*Work required*
Every line of the listing that contains the word "notated" is to be copied out.

··· Records for this task ···

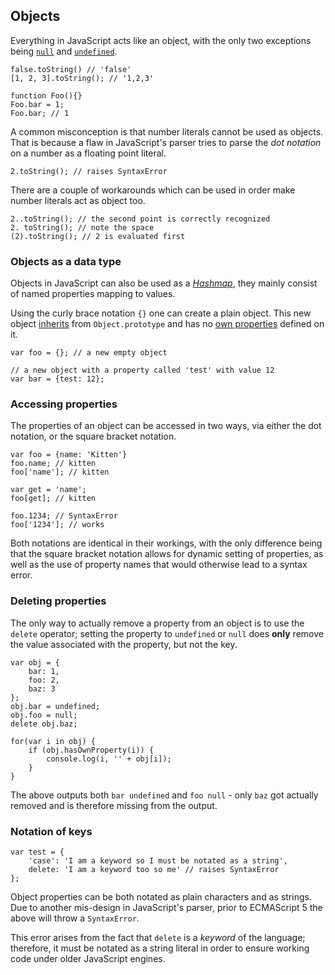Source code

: ## Objects

Everything in JavaScript acts like an object, with the only two exceptions being 
[`null`](#undefined) and [`undefined`](#undefined).

    false.toString() // 'false'
    [1, 2, 3].toString(); // '1,2,3'
    
    function Foo(){}
    Foo.bar = 1;
    Foo.bar; // 1

A common misconception is that number literals cannot be used as
objects. That is because a flaw in JavaScript's parser tries to parse the *dot 
notation* on a number as a floating point literal.

    2.toString(); // raises SyntaxError

There are a couple of workarounds which can be used in order make number 
literals act as object too.

    2..toString(); // the second point is correctly recognized
    2. toString(); // note the space
    (2).toString(); // 2 is evaluated first

### Objects as a data type

Objects in JavaScript can also be used as a [*Hashmap*][1], they mainly consist 
of named properties mapping to values.

Using the curly brace notation `{}` one can create a plain object. This new
object [inherits](#prototype) from `Object.prototype` and has no 
[own properties](#hasownproperty) defined on it.

    var foo = {}; // a new empty object

    // a new object with a property called 'test' with value 12
    var bar = {test: 12}; 

### Accessing properties

The properties of an object can be accessed in two ways, via either the dot
notation, or the square bracket notation.
    
    var foo = {name: 'Kitten'}
    foo.name; // kitten
    foo['name']; // kitten
    
    var get = 'name';
    foo[get]; // kitten
    
    foo.1234; // SyntaxError
    foo['1234']; // works

Both notations are identical in their workings, with the only difference being that
the square bracket notation allows for dynamic setting of properties, as well as
the use of property names that would otherwise lead to a syntax error.

### Deleting properties

The only way to actually remove a property from an object is to use the `delete`
operator; setting the property to `undefined` or `null` does **only** remove the
value associated with the property, but not the key.

    var obj = {
        bar: 1,
        foo: 2,
        baz: 3
    };
    obj.bar = undefined;
    obj.foo = null;
    delete obj.baz;

    for(var i in obj) {
        if (obj.hasOwnProperty(i)) {
            console.log(i, '' + obj[i]);
        }
    }

The above outputs both `bar undefined` and `foo null` - only `baz` got actually
removed and is therefore missing from the output.

### Notation of keys

    var test = {
        'case': 'I am a keyword so I must be notated as a string',
        delete: 'I am a keyword too so me' // raises SyntaxError
    };

Object properties can be both notated as plain characters and as strings. Due to
another mis-design in JavaScript's parser, prior to ECMAScript 5 the above will throw 
a `SyntaxError`.

This error arises from the fact that `delete` is a *keyword* of the language;
therefore, it must be notated as a string literal in order to ensure working
code under older JavaScript engines.

[1]: http://en.wikipedia.org/wiki/Hashmap
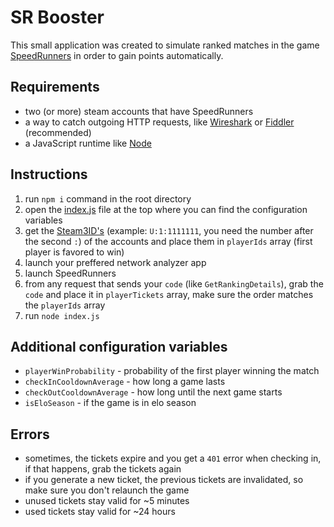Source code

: # SR Booster

This small application was created to simulate ranked matches in the game [SpeedRunners](https://store.steampowered.com/app/207140/SpeedRunners/) in order to gain points automatically.

## Requirements

- two (or more) steam accounts that have SpeedRunners
- a way to catch outgoing HTTP requests, like [Wireshark](https://www.wireshark.org/) or [Fiddler](https://www.telerik.com/download/fiddler) (recommended)
- a JavaScript runtime like [Node](https://nodejs.org/en)

## Instructions

1. run `npm i` command in the root directory
2. open the [index.js](./index.js) file at the top where you can find the configuration variables
3. get the [Steam3ID's](https://steamid.uk/) (example: `U:1:1111111`, you need the number after the second `:`) of the accounts and place them in `playerIds` array (first player is favored to win)
4. launch your preffered network analyzer app
5. launch SpeedRunners
6. from any request that sends your `code` (like `GetRankingDetails`), grab the `code` and place it in `playerTickets` array, make sure the order matches the `playerIds` array
7. run `node index.js`

## Additional configuration variables

- `playerWinProbability` - probability of the first player winning the match
- `checkInCooldownAverage` - how long a game lasts
- `checkOutCooldownAverage` - how long until the next game starts
- `isEloSeason` - if the game is in elo season

## Errors

- sometimes, the tickets expire and you get a `401` error when checking in, if that happens, grab the tickets again
- if you generate a new ticket, the previous tickets are invalidated, so make sure you don't relaunch the game
- unused tickets stay valid for ~5 minutes
- used tickets stay valid for ~24 hours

···

*Answer for this exercise*
        'case': 'I am a keyword so I must be notated as a string',
Object properties can be both notated as plain characters and as strings. Due to
therefore, it must be notated as a string literal in order to ensure working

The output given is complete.